Can someone help me understand Curry's paradox? I understand the general concept, that if you define a statement X such that X = X $\Rightarrow$ Y, you can prove that X is true regardless of Y so you can then prove any statement. What I don't quite understand is how one proves that X is true.
I have tried to prove it using the three main ways of proving an implication, contradiction, contrapositive, and direct, but the last two methods are unsatisfactory.
Contradiction:
Suppose X is true and Y is false.
Then X $\Rightarrow$ Y is false.
But X = X $\Rightarrow$ Y.
X cannot be both true and false. So X cannot be true when Y is false.
So X $\Rightarrow$ Y is true, so X is true.
QED
This way I understand and seems fine, what trips me up is direct and contrapositive, with direct assuming what you are trying to show and contrapositive showing that X is both true and false.
Direct:
Suppose X is true.
Then since X = X $\Rightarrow$ Y is true, and X is true, Y is true.
So X $\Rightarrow$ Y is true, and hence X is true.
QED
This seems to assume what we are trying to prove.
Contrapositive:
Suppose Y is false.
If X is true, then X $\Rightarrow$ Y is false.
But X = X $\Rightarrow$ Y so X is false.
X cannot be both true and false, so X is false.
Therefore X $\Rightarrow$ Y is true, so X is true.
QED
This is troubling because X has been shown to be both true and false.
I guess what I am asking is what is the accepted way to prove that a statement X = X $\Rightarrow$ Y is true to construct Curry's paradox, and why do some proof methods seem incorrect or contradictory?
 A: First of all, $X \leftrightarrow (X \rightarrow Y)$ implies both $X$ and $Y$, and the whole point of the Curry Paradox is to show that $Y$ is true ... $X$ is just a 'helper'.
Second, you can show that $X \leftrightarrow (X \rightarrow Y)$ implies both $X$ and $Y$ in various ways:
First, truth-table:
\begin{array}{cc|c}
X&Y&X \leftrightarrow (X \rightarrow Y)\\
\hline
T&T&T\\
T&F&F\\
F&T&F\\
F&F&F\\
\end{array}
We see that $X \leftrightarrow (X \rightarrow Y)$ is only true in row 1 ... when $X$ and $Y$ are both true
Second, algebra:
$X \leftrightarrow (X \rightarrow Y) \overset{Equivalence}\Leftrightarrow$
$(X \rightarrow (X \rightarrow Y)) \land ((X \rightarrow Y) \rightarrow X) \overset{Implication}\Leftrightarrow$
$(\neg X \lor (\neg X \lor Y)) \land (\neg (\neg X \lor Y) \lor X) \overset{Association, DeMorgan}\Leftrightarrow$
$(\neg X \lor \neg X \lor Y) \land ((X \land \neg Y) \lor X) \overset{Idempotence, Absorption}\Leftrightarrow$
$(\neg X \lor Y) \land X \overset{Reduction}\Leftrightarrow$
$Y \land X$
Third, formal proof:

A: Both the "direct" and "contrapositive" arguments you gave work just as well as the "contradiction" argument.
The "direct" argument doesn't fall prey to assuming what you are trying to prove.

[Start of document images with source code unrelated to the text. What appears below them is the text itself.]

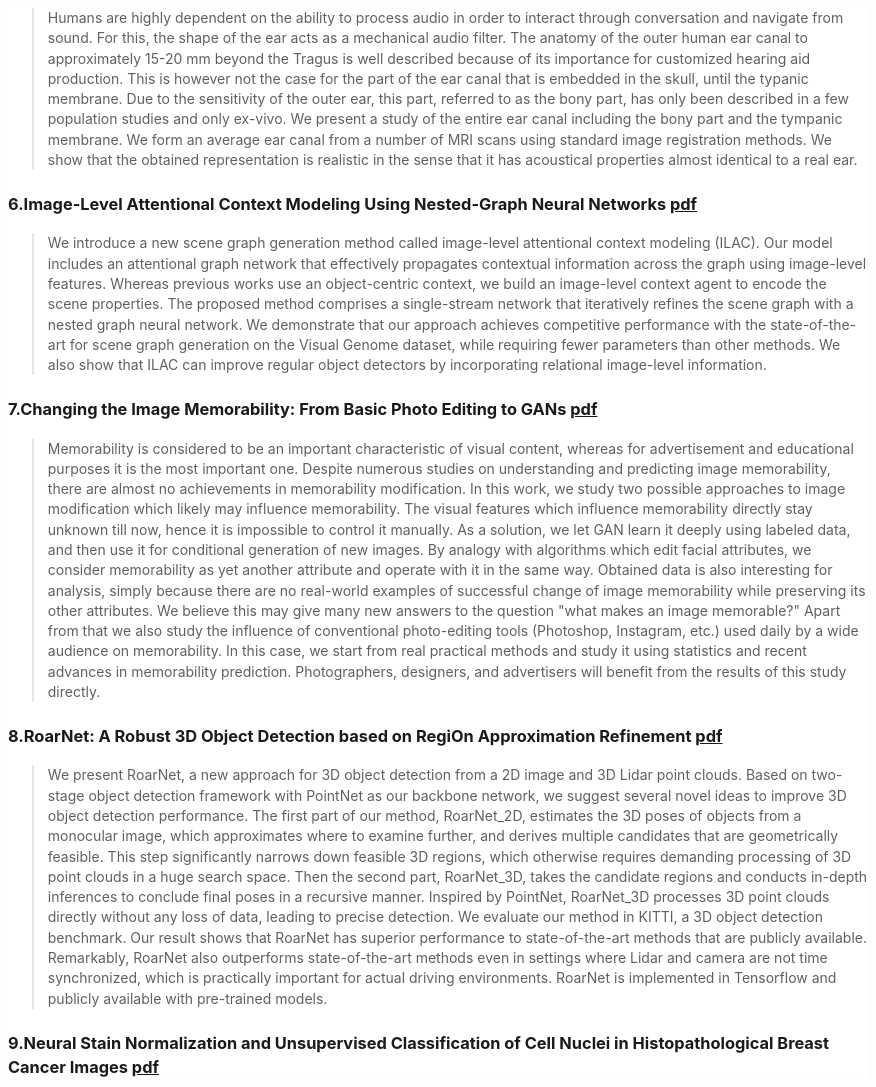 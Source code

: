 >  Humans are highly dependent on the ability to process audio in order to interact through conversation and navigate from sound. For this, the shape of the ear acts as a mechanical audio filter. The anatomy of the outer human ear canal to approximately 15-20 mm beyond the Tragus is well described because of its importance for customized hearing aid production. This is however not the case for the part of the ear canal that is embedded in the skull, until the typanic membrane. Due to the sensitivity of the outer ear, this part, referred to as the bony part, has only been described in a few population studies and only ex-vivo. We present a study of the entire ear canal including the bony part and the tympanic membrane. We form an average ear canal from a number of MRI scans using standard image registration methods. We show that the obtained representation is realistic in the sense that it has acoustical properties almost identical to a real ear. 
### 6.Image-Level Attentional Context Modeling Using Nested-Graph Neural Networks  [ pdf ](https://arxiv.org/pdf/1811.03830.pdf)
>  We introduce a new scene graph generation method called image-level attentional context modeling (ILAC). Our model includes an attentional graph network that effectively propagates contextual information across the graph using image-level features. Whereas previous works use an object-centric context, we build an image-level context agent to encode the scene properties. The proposed method comprises a single-stream network that iteratively refines the scene graph with a nested graph neural network. We demonstrate that our approach achieves competitive performance with the state-of-the-art for scene graph generation on the Visual Genome dataset, while requiring fewer parameters than other methods. We also show that ILAC can improve regular object detectors by incorporating relational image-level information. 
### 7.Changing the Image Memorability: From Basic Photo Editing to GANs  [ pdf ](https://arxiv.org/pdf/1811.03825.pdf)
>  Memorability is considered to be an important characteristic of visual content, whereas for advertisement and educational purposes it is the most important one. Despite numerous studies on understanding and predicting image memorability, there are almost no achievements in memorability modification. In this work, we study two possible approaches to image modification which likely may influence memorability. The visual features which influence memorability directly stay unknown till now, hence it is impossible to control it manually. As a solution, we let GAN learn it deeply using labeled data, and then use it for conditional generation of new images. By analogy with algorithms which edit facial attributes, we consider memorability as yet another attribute and operate with it in the same way. Obtained data is also interesting for analysis, simply because there are no real-world examples of successful change of image memorability while preserving its other attributes. We believe this may give many new answers to the question &#34;what makes an image memorable?&#34; Apart from that we also study the influence of conventional photo-editing tools (Photoshop, Instagram, etc.) used daily by a wide audience on memorability. In this case, we start from real practical methods and study it using statistics and recent advances in memorability prediction. Photographers, designers, and advertisers will benefit from the results of this study directly. 
### 8.RoarNet: A Robust 3D Object Detection based on RegiOn Approximation Refinement  [ pdf ](https://arxiv.org/pdf/1811.03818.pdf)
>  We present RoarNet, a new approach for 3D object detection from a 2D image and 3D Lidar point clouds. Based on two-stage object detection framework with PointNet as our backbone network, we suggest several novel ideas to improve 3D object detection performance. The first part of our method, RoarNet_2D, estimates the 3D poses of objects from a monocular image, which approximates where to examine further, and derives multiple candidates that are geometrically feasible. This step significantly narrows down feasible 3D regions, which otherwise requires demanding processing of 3D point clouds in a huge search space. Then the second part, RoarNet_3D, takes the candidate regions and conducts in-depth inferences to conclude final poses in a recursive manner. Inspired by PointNet, RoarNet_3D processes 3D point clouds directly without any loss of data, leading to precise detection. We evaluate our method in KITTI, a 3D object detection benchmark. Our result shows that RoarNet has superior performance to state-of-the-art methods that are publicly available. Remarkably, RoarNet also outperforms state-of-the-art methods even in settings where Lidar and camera are not time synchronized, which is practically important for actual driving environments. RoarNet is implemented in Tensorflow and publicly available with pre-trained models. 
### 9.Neural Stain Normalization and Unsupervised Classification of Cell Nuclei in Histopathological Breast Cancer Images  [ pdf ](https://arxiv.org/pdf/1811.03815.pdf)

It uses the structure that if we assume $A$ and prove $B$ from that assumption, we obtain $A \implies B$ assumption-free. Using this, we assume $X$ and prove $Y$ (dependent on assuming $X$). Thus we have $X \implies Y$ assumption-free. Then we get $X$ assumption-free by the equivalence of $X \implies Y$ and $X$ -- this is different from the original assumption of $X$ because now it is assumption-free.
The "contrapositive" argument doesn't show $X$ is both false and true. It shows $X$ is false under the assumption that $Y$ is false. This gives us $X \implies Y$ assumption-free, so $X$ is true assumption-free. Nowhere in the course of the argument is $X$ shown to be false assumption-free.